[DATASET EXTRACT]
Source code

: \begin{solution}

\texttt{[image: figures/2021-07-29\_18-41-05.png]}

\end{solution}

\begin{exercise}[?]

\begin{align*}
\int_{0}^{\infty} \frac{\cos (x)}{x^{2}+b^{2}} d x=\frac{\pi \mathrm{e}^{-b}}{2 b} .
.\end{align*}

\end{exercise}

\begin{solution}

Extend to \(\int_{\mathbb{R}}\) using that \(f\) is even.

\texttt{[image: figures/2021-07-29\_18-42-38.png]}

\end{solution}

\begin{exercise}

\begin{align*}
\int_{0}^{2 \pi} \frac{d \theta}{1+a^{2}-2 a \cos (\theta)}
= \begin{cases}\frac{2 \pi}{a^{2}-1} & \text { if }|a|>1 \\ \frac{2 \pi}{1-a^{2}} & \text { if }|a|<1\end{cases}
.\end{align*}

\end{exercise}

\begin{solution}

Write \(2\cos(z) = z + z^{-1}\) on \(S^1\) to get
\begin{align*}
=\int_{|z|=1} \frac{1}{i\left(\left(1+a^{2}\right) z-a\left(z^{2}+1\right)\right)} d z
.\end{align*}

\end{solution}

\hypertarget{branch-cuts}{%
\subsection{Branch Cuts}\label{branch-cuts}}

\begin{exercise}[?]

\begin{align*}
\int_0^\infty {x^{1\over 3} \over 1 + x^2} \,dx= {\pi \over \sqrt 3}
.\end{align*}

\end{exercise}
[/DATASET EXTRACT]
-- TASK ITEM --
Retype each line above exactly as written.

-- EXPECTED OUTPUT --
Source code

: \begin{solution}

\texttt{[image: figures/2021-07-29\_18-41-05.png]}

\end{solution}

\begin{exercise}[?]

\begin{align*}
\int_{0}^{\infty} \frac{\cos (x)}{x^{2}+b^{2}} d x=\frac{\pi \mathrm{e}^{-b}}{2 b} .
.\end{align*}

\end{exercise}

\begin{solution}

Extend to \(\int_{\mathbb{R}}\) using that \(f\) is even.

\texttt{[image: figures/2021-07-29\_18-42-38.png]}

\end{solution}

\begin{exercise}

\begin{align*}
\int_{0}^{2 \pi} \frac{d \theta}{1+a^{2}-2 a \cos (\theta)}
= \begin{cases}\frac{2 \pi}{a^{2}-1} & \text { if }|a|>1 \\ \frac{2 \pi}{1-a^{2}} & \text { if }|a|<1\end{cases}
.\end{align*}

\end{exercise}

\begin{solution}

Write \(2\cos(z) = z + z^{-1}\) on \(S^1\) to get
\begin{align*}
=\int_{|z|=1} \frac{1}{i\left(\left(1+a^{2}\right) z-a\left(z^{2}+1\right)\right)} d z
.\end{align*}

\end{solution}

\hypertarget{branch-cuts}{%
\subsection{Branch Cuts}\label{branch-cuts}}

\begin{exercise}[?]

\begin{align*}
\int_0^\infty {x^{1\over 3} \over 1 + x^2} \,dx= {\pi \over \sqrt 3}
.\end{align*}

\end{exercise}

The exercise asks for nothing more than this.